▼
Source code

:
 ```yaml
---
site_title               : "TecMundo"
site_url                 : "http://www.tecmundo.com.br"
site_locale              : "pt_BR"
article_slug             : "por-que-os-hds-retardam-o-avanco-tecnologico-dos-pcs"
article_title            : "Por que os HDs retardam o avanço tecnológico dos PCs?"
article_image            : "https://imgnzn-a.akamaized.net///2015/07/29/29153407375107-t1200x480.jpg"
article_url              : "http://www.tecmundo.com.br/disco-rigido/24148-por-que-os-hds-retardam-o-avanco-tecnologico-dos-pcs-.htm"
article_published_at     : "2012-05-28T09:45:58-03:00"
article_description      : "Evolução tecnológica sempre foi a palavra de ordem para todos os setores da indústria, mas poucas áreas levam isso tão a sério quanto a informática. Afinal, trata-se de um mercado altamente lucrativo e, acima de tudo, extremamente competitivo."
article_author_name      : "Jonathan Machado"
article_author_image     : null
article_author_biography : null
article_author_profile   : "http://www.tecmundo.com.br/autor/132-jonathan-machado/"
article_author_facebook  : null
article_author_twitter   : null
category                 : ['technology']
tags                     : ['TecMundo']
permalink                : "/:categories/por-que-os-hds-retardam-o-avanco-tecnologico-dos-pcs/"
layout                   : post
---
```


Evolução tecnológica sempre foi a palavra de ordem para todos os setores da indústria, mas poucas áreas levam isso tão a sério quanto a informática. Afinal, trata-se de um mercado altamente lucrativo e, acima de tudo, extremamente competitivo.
▲
- _Problem to solve_
All entries are to be returned word for word.

- _Response for this exercise_
Source code

:
 ```yaml
---
site_title               : "TecMundo"
site_url                 : "http://www.tecmundo.com.br"
site_locale              : "pt_BR"
article_slug             : "por-que-os-hds-retardam-o-avanco-tecnologico-dos-pcs"
article_title            : "Por que os HDs retardam o avanço tecnológico dos PCs?"
article_image            : "https://imgnzn-a.akamaized.net///2015/07/29/29153407375107-t1200x480.jpg"
article_url              : "http://www.tecmundo.com.br/disco-rigido/24148-por-que-os-hds-retardam-o-avanco-tecnologico-dos-pcs-.htm"
article_published_at     : "2012-05-28T09:45:58-03:00"
article_description      : "Evolução tecnológica sempre foi a palavra de ordem para todos os setores da indústria, mas poucas áreas levam isso tão a sério quanto a informática. Afinal, trata-se de um mercado altamente lucrativo e, acima de tudo, extremamente competitivo."
article_author_name      : "Jonathan Machado"
article_author_image     : null
article_author_biography : null
article_author_profile   : "http://www.tecmundo.com.br/autor/132-jonathan-machado/"
article_author_facebook  : null
article_author_twitter   : null
category                 : ['technology']
tags                     : ['TecMundo']
permalink                : "/:categories/por-que-os-hds-retardam-o-avanco-tecnologico-dos-pcs/"
layout                   : post
---
```


Evolução tecnológica sempre foi a palavra de ordem para todos os setores da indústria, mas poucas áreas levam isso tão a sério quanto a informática. Afinal, trata-se de um mercado altamente lucrativo e, acima de tudo, extremamente competitivo.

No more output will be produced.